▸ **PROBLEM REQUIREMENTS**
Find the string "user" in the listing and report every line that has it.

▸ **EXTRACTED INFORMATION**
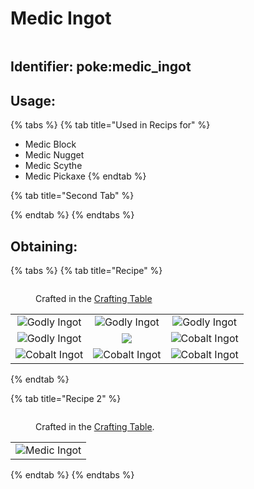 # Medic Ingot

<figure><img src="https://github.com/user-attachments/assets/43621ea1-5a1c-4853-93fd-1206f44ea315" alt=""><figcaption></figcaption></figure>





## Identifier: poke:medic\_ingot <a href="#identifier" id="identifier"></a>

## Usage:

{% tabs %}
{% tab title="Used in Recips for" %}
* Medic Block
* Medic Nugget
* Medic Scythe
* Medic Pickaxe
{% endtab %}

{% tab title="Second Tab" %}

{% endtab %}
{% endtabs %}

## Obtaining:

{% tabs %}
{% tab title="Recipe" %}
<figure><img src="https://minecraft.wiki/images/thumb/Crafting_Table_JE4_BE3.png/150px-Crafting_Table_JE4_BE3.png?5767f" alt=""><figcaption><p>Crafted in the <a href="https://minecraft.wiki/w/Crafting_Table">Crafting Table</a></p></figcaption></figure>

|                                                                                                  |                                                                                                  |                                                                                                  |
| :----------------------------------------------------------------------------------------------: | :----------------------------------------------------------------------------------------------: | :----------------------------------------------------------------------------------------------: |
|  ![Godly Ingot](https://github.com/user-attachments/assets/0e423f55-1bf7-4893-a9c2-10b7ba3aab4b) |  ![Godly Ingot](https://github.com/user-attachments/assets/0e423f55-1bf7-4893-a9c2-10b7ba3aab4b) |  ![Godly Ingot](https://github.com/user-attachments/assets/0e423f55-1bf7-4893-a9c2-10b7ba3aab4b) |
|  ![Godly Ingot](https://github.com/user-attachments/assets/0e423f55-1bf7-4893-a9c2-10b7ba3aab4b) |       ![](https://github.com/user-attachments/assets/e13f83a8-b0d5-47ed-bd3d-9623c9a5fab5)       | ![Cobalt Ingot](https://github.com/user-attachments/assets/a5a960ad-9791-4325-9ff0-dd820bece694) |
| ![Cobalt Ingot](https://github.com/user-attachments/assets/a5a960ad-9791-4325-9ff0-dd820bece694) | ![Cobalt Ingot](https://github.com/user-attachments/assets/a5a960ad-9791-4325-9ff0-dd820bece694) | ![Cobalt Ingot](https://github.com/user-attachments/assets/a5a960ad-9791-4325-9ff0-dd820bece694) |
{% endtab %}

{% tab title="Recipe 2" %}


<figure><img src="https://minecraft.wiki/images/thumb/Crafting_Table_JE4_BE3.png/150px-Crafting_Table_JE4_BE3.png?5767f" alt=""><figcaption><p>Crafted in the <a href="https://minecraft.wiki/w/Crafting_Table">Crafting Table</a>.</p></figcaption></figure>

|                                                                                                 |
| :---------------------------------------------------------------------------------------------: |
| ![Medic Ingot](https://github.com/user-attachments/assets/28cf0752-7ccd-4aa4-91bf-4987fb9da51c) |
{% endtab %}
{% endtabs %}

▸ **SOLUTION TO THIS PROBLEM**
<figure><img src="https://github.com/user-attachments/assets/43621ea1-5a1c-4853-93fd-1206f44ea315" alt=""><figcaption></figcaption></figure>
|  ![Godly Ingot](https://github.com/user-attachments/assets/0e423f55-1bf7-4893-a9c2-10b7ba3aab4b) |  ![Godly Ingot](https://github.com/user-attachments/assets/0e423f55-1bf7-4893-a9c2-10b7ba3aab4b) |  ![Godly Ingot](https://github.com/user-attachments/assets/0e423f55-1bf7-4893-a9c2-10b7ba3aab4b) |
|  ![Godly Ingot](https://github.com/user-attachments/assets/0e423f55-1bf7-4893-a9c2-10b7ba3aab4b) |       ![](https://github.com/user-attachments/assets/e13f83a8-b0d5-47ed-bd3d-9623c9a5fab5)       | ![Cobalt Ingot](https://github.com/user-attachments/assets/a5a960ad-9791-4325-9ff0-dd820bece694) |
| ![Cobalt Ingot](https://github.com/user-attachments/assets/a5a960ad-9791-4325-9ff0-dd820bece694) | ![Cobalt Ingot](https://github.com/user-attachments/assets/a5a960ad-9791-4325-9ff0-dd820bece694) | ![Cobalt Ingot](https://github.com/user-attachments/assets/a5a960ad-9791-4325-9ff0-dd820bece694) |
| ![Medic Ingot](https://github.com/user-attachments/assets/28cf0752-7ccd-4aa4-91bf-4987fb9da51c) |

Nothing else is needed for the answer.